| TASK GOAL |
Determine how many lines in the records that follow hold the string "them". Only that number should be returned.

------------------------

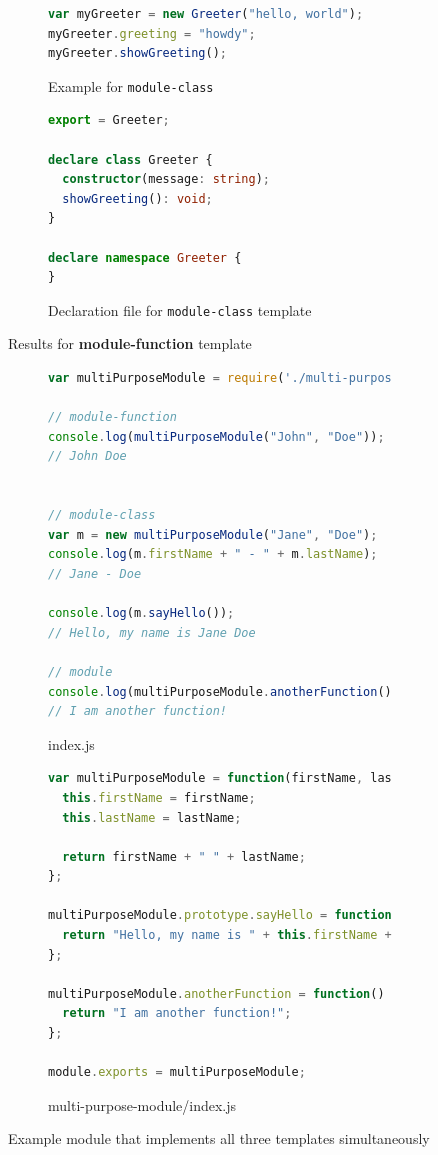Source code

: \documentclass[english,cleveref,autoref,submission]{programming}
\begin{document}
\begin{figure}[tp]
\begin{subfigure}{0.48\linewidth}
\begin{lstlisting}[language=JavaScript]
var myGreeter = new Greeter("hello, world");
myGreeter.greeting = "howdy";
myGreeter.showGreeting();
      \end{lstlisting}
      \caption{Example for \texttt{module-class}}
    \end{subfigure}
    \hfill
    \begin{subfigure}{0.48\linewidth}
      \begin{lstlisting}[language=TypeScript]
export = Greeter;

declare class Greeter {
  constructor(message: string);
  showGreeting(): void;
}

declare namespace Greeter {
}
      \end{lstlisting}
      \caption{Declaration file for \texttt{module-class} template}
    \end{subfigure}

  \caption{Results for \textbf{module-function} template}
  \label{fig:typescript-templates-by-example}
\end{figure}

\begin{figure}[tp]
  \centering
  \begin{subfigure}{0.80\linewidth}
      \begin{lstlisting}[language=JavaScript]
var multiPurposeModule = require('./multi-purpose-module');

// module-function
console.log(multiPurposeModule("John", "Doe"));
// John Doe


// module-class
var m = new multiPurposeModule("Jane", "Doe");
console.log(m.firstName + " - " + m.lastName);
// Jane - Doe

console.log(m.sayHello());
// Hello, my name is Jane Doe

// module
console.log(multiPurposeModule.anotherFunction());
// I am another function! 
      \end{lstlisting}
      \caption{index.js}
    \end{subfigure}

    \begin{subfigure}{0.80\linewidth}
      \begin{lstlisting}[language=TypeScript]
var multiPurposeModule = function(firstName, lastName) {
  this.firstName = firstName;
  this.lastName = lastName;

  return firstName + " " + lastName;
};

multiPurposeModule.prototype.sayHello = function() {
  return "Hello, my name is " + this.firstName + " " + this.lastName;
};

multiPurposeModule.anotherFunction = function() {
  return "I am another function!";
};

module.exports = multiPurposeModule;   
      \end{lstlisting}
      \caption{multi-purpose-module/index.js}
    \end{subfigure}
  \caption{Example module that implements all three templates simultaneously}
  \label{fig:multi-purpose-module-example}
\end{figure}
\end{document}
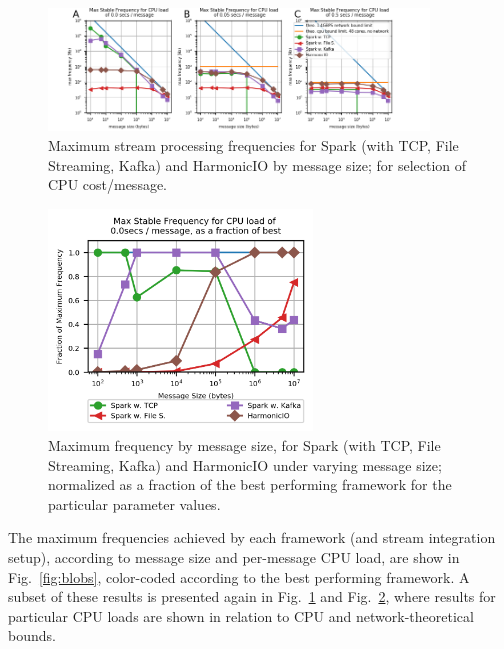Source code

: \documentclass[conference]{IEEEtran}
\begin{document}
\begin{figure}[h]

\begin{center}
\includegraphics[width=0.9\textwidth]{images/selected_simple_plots.png}
\end{center}
\caption{Maximum stream processing frequencies for Spark (with TCP, File Streaming, Kafka) and HarmonicIO by message size; for selection of CPU cost/message.}
\label{fig:all-results}
\end{figure}

\begin{figure}[h]
\begin{center}
\includegraphics[width=7cm]{images/normalized_0.png}
\end{center}
\caption{Maximum frequency by message size, for Spark (with TCP, File Streaming, Kafka) and HarmonicIO under varying message size; normalized as a fraction of the best performing framework for the particular parameter values.}
\label{fig:result-normed}
\end{figure}


The maximum frequencies achieved by each framework (and stream integration setup), according to message size and per-message CPU load, are show in Fig.~\ref{fig:blobs}, color-coded according to the best performing framework. 
A subset of these results is presented again in Fig.~\ref{fig:all-results} and Fig.~\ref{fig:result-normed}, where results for particular CPU loads are shown in relation to CPU and network-theoretical bounds.
\end{document}
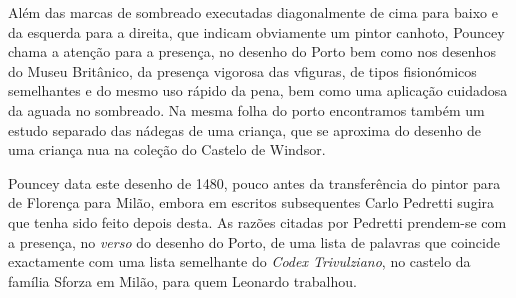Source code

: \documentclass{article}
\begin{document}
Além das marcas de sombreado executadas diagonalmente de cima para
baixo e da esquerda para a direita, que indicam obviamente um pintor
canhoto, Pouncey chama a atenção para a presença, no desenho do Porto
bem como nos desenhos do Museu Britânico, da presença vigorosa das
vfiguras, de tipos fisionómicos semelhantes e do mesmo uso rápido da
pena, bem como uma aplicação cuidadosa da aguada no sombreado. Na
mesma folha do porto encontramos também um estudo separado das nádegas
de uma criança, que se aproxima do desenho de uma criança nua na
coleção do Castelo de Windsor.

Pouncey data este desenho de 1480, pouco antes da transferência do
pintor para de Florença para Milão, embora em escritos subsequentes
Carlo Pedretti sugira que tenha sido feito depois desta. As razões
citadas por Pedretti prendem-se com a presença, no \emph{verso} do
desenho do Porto, de uma lista de palavras que coincide exactamente
com uma lista semelhante do \emph{Codex Trivulziano}, no castelo da
família Sforza em Milão, para quem Leonardo trabalhou.

\printbibliography[heading=bibliography,title={Bibliografia}]
\end{document}
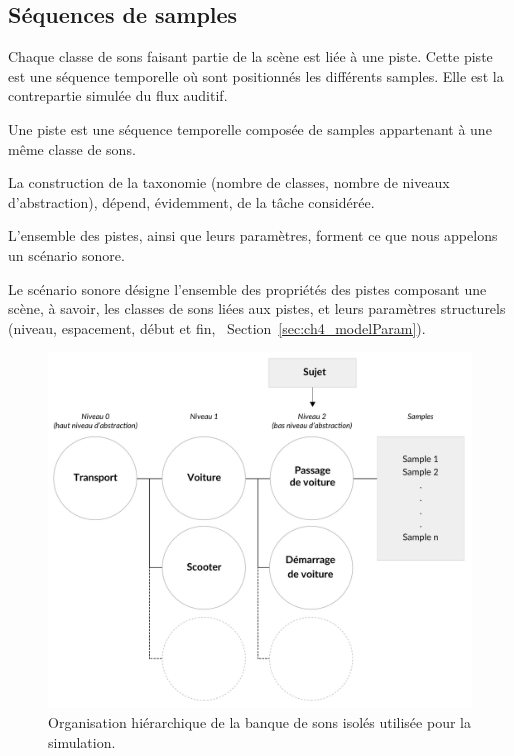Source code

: \subsection{Séquences de samples}
\label{sec:ch4_seqSample}

Chaque classe de sons faisant partie de la scène est liée à une piste. Cette piste est une séquence temporelle où sont positionnés les différents samples. Elle est la contrepartie simulée du flux auditif.

\begin{mydef}
Une piste est une séquence temporelle composée de samples appartenant à une même classe de sons.
\end{mydef}

La construction de la taxonomie (nombre de classes, nombre de niveaux d'abstraction), dépend, évidemment, de la tâche considérée. 

L'ensemble des pistes, ainsi que leurs paramètres, forment ce que nous appelons un scénario sonore.

\begin{mydef}
Le scénario sonore désigne l'ensemble des propriétés des pistes composant une scène, à savoir, les classes de sons liées aux pistes, et leurs paramètres structurels (niveau, espacement, début et fin, \cf~Section~\ref{sec:ch4_modelParam}).
\end{mydef}

\begin{figure}[t]
        \myfloatalign
        \includegraphics[width=.8\linewidth]{gfx/ch_4/3}
       \caption{Organisation hiérarchique de la banque de sons isolés utilisée pour la simulation.}\label{fig:orgDb}
\end{figure}

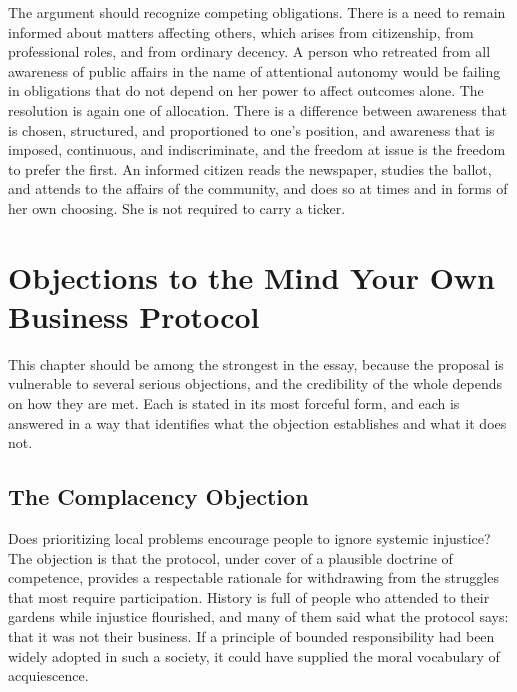 \documentclass[11pt]{report}
\theoremstyle{definition}
\theoremstyle{remark}
\begin{document}
The argument should recognize competing obligations. There is a need to remain informed about matters affecting others, which arises from citizenship, from professional roles, and from ordinary decency. A person who retreated from all awareness of public affairs in the name of attentional autonomy would be failing in obligations that do not depend on her power to affect outcomes alone. The resolution is again one of allocation. There is a difference between awareness that is chosen, structured, and proportioned to one's position, and awareness that is imposed, continuous, and indiscriminate, and the freedom at issue is the freedom to prefer the first. An informed citizen reads the newspaper, studies the ballot, and attends to the affairs of the community, and does so at times and in forms of her own choosing. She is not required to carry a ticker.

\chapter{Objections to the Mind Your Own Business Protocol}

This chapter should be among the strongest in the essay, because the proposal is vulnerable to several serious objections, and the credibility of the whole depends on how they are met. Each is stated in its most forceful form, and each is answered in a way that identifies what the objection establishes and what it does not.

\section{The Complacency Objection}

Does prioritizing local problems encourage people to ignore systemic injustice? The objection is that the protocol, under cover of a plausible doctrine of competence, provides a respectable rationale for withdrawing from the struggles that most require participation. History is full of people who attended to their gardens while injustice flourished, and many of them said what the protocol says: that it was not their business. If a principle of bounded responsibility had been widely adopted in such a society, it could have supplied the moral vocabulary of acquiescence.
\end{document}
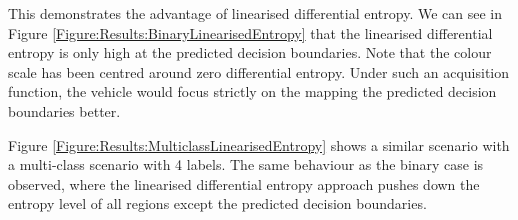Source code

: 			
			
			This demonstrates the advantage of linearised differential entropy. We can see in Figure \ref{Figure:Results:BinaryLinearisedEntropy} that the linearised differential entropy is only high at the predicted decision boundaries. Note that the colour scale has been centred around zero differential entropy. Under such an acquisition function, the vehicle would focus strictly on the mapping the predicted decision boundaries better.
			
			Figure \ref{Figure:Results:MulticlassLinearisedEntropy} shows a similar scenario with a multi-class scenario with 4 labels. The same behaviour as the binary case is observed, where the linearised differential entropy approach pushes down the entropy level of all regions except the predicted decision boundaries.
		
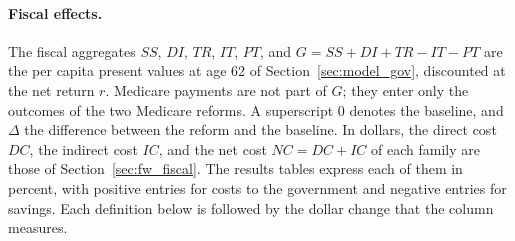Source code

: \paragraph{Fiscal effects.} The fiscal aggregates $\mathit{SS}$, $\mathit{DI}$, $\mathit{TR}$, $\mathit{IT}$, $\mathit{PT}$, and $G=\mathit{SS}+\mathit{DI}+\mathit{TR}-\mathit{IT}-\mathit{PT}$ are the per capita present values at age 62 of Section~\ref{sec:model_gov}, discounted at the net return $r$. Medicare payments are not part of $G$; they enter only the outcomes of the two Medicare reforms. A superscript 0 denotes the baseline, and $\Delta$ the difference between the reform and the baseline. In dollars, the direct cost $\mathit{DC}$, the indirect cost $\mathit{IC}$, and the net cost $\mathit{NC}=\mathit{DC}+\mathit{IC}$ of each family are those of Section~\ref{sec:fw_fiscal}. The results tables express each of them in percent, with positive entries for costs to the government and negative entries for savings. Each definition below is followed by the dollar change that the column measures.
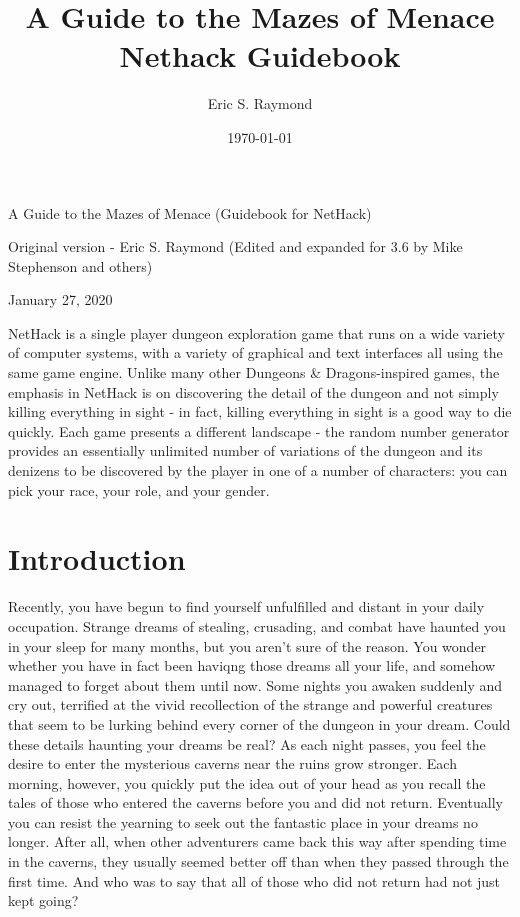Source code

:\documentclass[11pt]{article}
\author{Eric S. Raymond}
\date{\today}
\title{A Guide to the Mazes of Menace\\\medskip
\large Nethack Guidebook}
\begin{document}
\maketitle
\setcounter{tocdepth}{2}
\tableofcontents

\begin{center}
A Guide to the Mazes of Menace
   (Guidebook for NetHack)


	     Original version - Eric S. Raymond
(Edited and expanded for 3.6 by Mike Stephenson and others)

January 27, 2020
\end{center}

NetHack is a single player dungeon exploration game that runs on a
wide variety of computer systems, with a variety of graphical and text
interfaces all using the same game engine. Unlike many other Dungeons
\& Dragons-inspired games, the emphasis in NetHack is on discovering
the detail of the dungeon and not simply killing everything in sight -
in fact, killing everything in sight is a good way to die
quickly. Each game presents a different landscape - the random number
generator provides an essentially unlimited number of variations of
the dungeon and its denizens to be discovered by the player in one of
a number of characters: you can pick your race, your role, and your
gender. 



\section{Introduction}
\label{sec:org0e0a819}

Recently, you have begun to find yourself unfulfilled and distant in
your daily occupation.  Strange dreams of stealing, crusading, and
combat have haunted you in your sleep for many months, but you aren't
sure of the reason.  You wonder whether you have in fact been haviqng
those dreams all your life, and somehow managed to forget about them
until now.  Some nights you awaken suddenly and cry out, terrified at
the vivid recollection of the strange and powerful creatures that seem
to be lurking behind every corner of the dungeon in your dream.  Could
these details haunting your dreams be real?  As each night passes, you
feel the desire to enter the mysterious caverns near the ruins grow
stronger.  Each morning, however, you quickly put the idea out of your
head as you recall the tales of those who entered the caverns before
you and did not return.  Eventually you can resist the yearning to
seek out the fantastic place in your dreams no longer.  After all,
when other adventurers came back this way after spending time in the
caverns, they usually seemed better off than when they passed through
the first time.  And who was to say that all of those who did not
return had not just kept going?
\end{document}

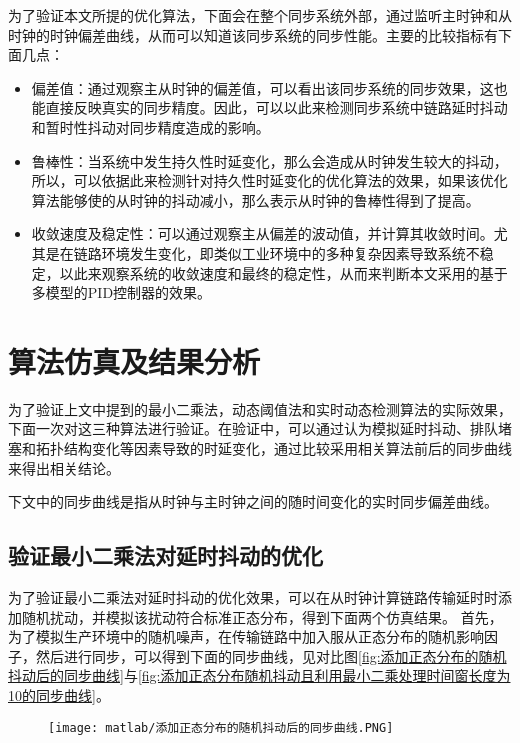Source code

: 为了验证本文所提的优化算法，下面会在整个同步系统外部，通过监听主时钟和从时钟的时钟偏差曲线，从而可以知道该同步系统的同步性能。主要的比较指标有下面几点：
\begin{itemize}[noitemsep,topsep=0pt,parsep=0pt,partopsep=0pt]
  \item 偏差值：通过观察主从时钟的偏差值，可以看出该同步系统的同步效果，这也能直接反映真实的同步精度。因此，可以以此来检测同步系统中链路延时抖动和暂时性抖动对同步精度造成的影响。
  \item 鲁棒性：当系统中发生持久性时延变化，那么会造成从时钟发生较大的抖动，所以，可以依据此来检测针对持久性时延变化的优化算法的效果，如果该优化算法能够使的从时钟的抖动减小，那么表示从时钟的鲁棒性得到了提高。
  \item 收敛速度及稳定性：可以通过观察主从偏差的波动值，并计算其收敛时间。尤其是在链路环境发生变化，即类似工业环境中的多种复杂因素导致系统不稳定，以此来观察系统的收敛速度和最终的稳定性，从而来判断本文采用的基于多模型的PID控制器的效果。
\end{itemize}

\section{算法仿真及结果分析}
为了验证上文中提到的最小二乘法，动态阈值法和实时动态检测算法的实际效果，下面一次对这三种算法进行验证。在验证中，可以通过认为模拟延时抖动、排队堵塞和拓扑结构变化等因素导致的时延变化，通过比较采用相关算法前后的同步曲线来得出相关结论。

下文中的同步曲线是指从时钟与主时钟之间的随时间变化的实时同步偏差曲线。

\subsection{验证最小二乘法对延时抖动的优化}
为了验证最小二乘法对延时抖动的优化效果，可以在从时钟计算链路传输延时时添加随机扰动，并模拟该扰动符合标准正态分布，得到下面两个仿真结果。
首先，为了模拟生产环境中的随机噪声，在传输链路中加入服从正态分布的随机影响因子，然后进行同步，可以得到下面的同步曲线，见对比图\ref{fig:添加正态分布的随机抖动后的同步曲线}与\ref{fig:添加正态分布随机抖动且利用最小二乘处理时间窗长度为10的同步曲线}。
\begin{figure}[!hbp]
  \centering
  \begin{minipage}[b]{1\textwidth}
    \captionstyle{\centering}
    \centering
    \texttt{[image: matlab/添加正态分布的随机抖动后的同步曲线.PNG]}
  \end{minipage}     
\end{figure}

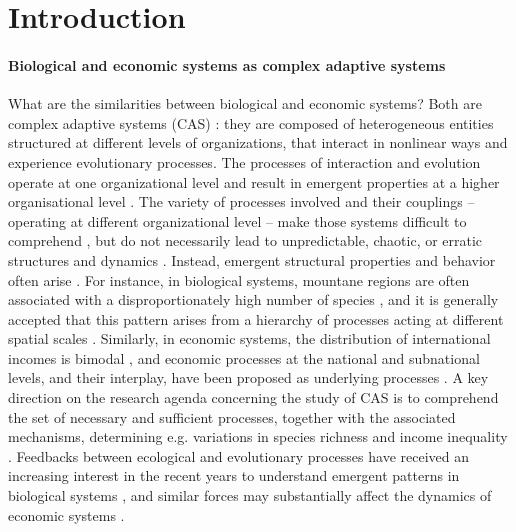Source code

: %
\chapter{Introduction}



\label{sec:intro}


\subsubsection*{Biological and economic systems as complex adaptive systems}
What are the similarities between biological and economic systems? Both are complex adaptive systems (CAS) \cite{Levin2002}: they are composed of heterogeneous entities structured at different levels of organizations, that interact in nonlinear ways and experience evolutionary processes. The processes of interaction and evolution operate at one organizational level and result in emergent properties at a higher organisational level \cite{Levin1998}. The variety of processes involved and their couplings -- operating at different organizational level -- make those systems difficult to comprehend \cite{Strogatz2001a}, but do not necessarily lead to unpredictable, chaotic, or erratic structures and dynamics \cite{Olff2009}. Instead, emergent structural properties and behavior often arise \cite{mitchell2009complexity}.
% 
For instance, in biological systems, mountane regions are often associated with a disproportionately high number of species \cite{Rahbek2019}, and it is generally accepted that this pattern arises from a hierarchy of processes acting at different spatial scales \cite{Rangel2018,Rahbek2019a}.
% 
Similarly, in economic systems, the distribution of international incomes is bimodal \cite{acemoglu2001colonial}, and economic processes at the national and subnational levels, and their interplay, have been proposed as underlying processes \cite{Hidalgo2021,C.A.HidalgoB.Klinger}. 
% 
A key direction on the research agenda concerning the study of CAS is to comprehend the set of necessary and sufficient processes, together with the associated mechanisms, determining e.g. variations in species richness and income inequality \cite{Vellend2010a}.
% 
Feedbacks between ecological and evolutionary processes have received an increasing interest in the recent years to understand emergent patterns in biological systems \cite{Pelletier2009}, and similar forces may substantially affect the dynamics of economic systems \cite{Hodgson2019}.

------------------------

| EXERCISE RESPONSE |
3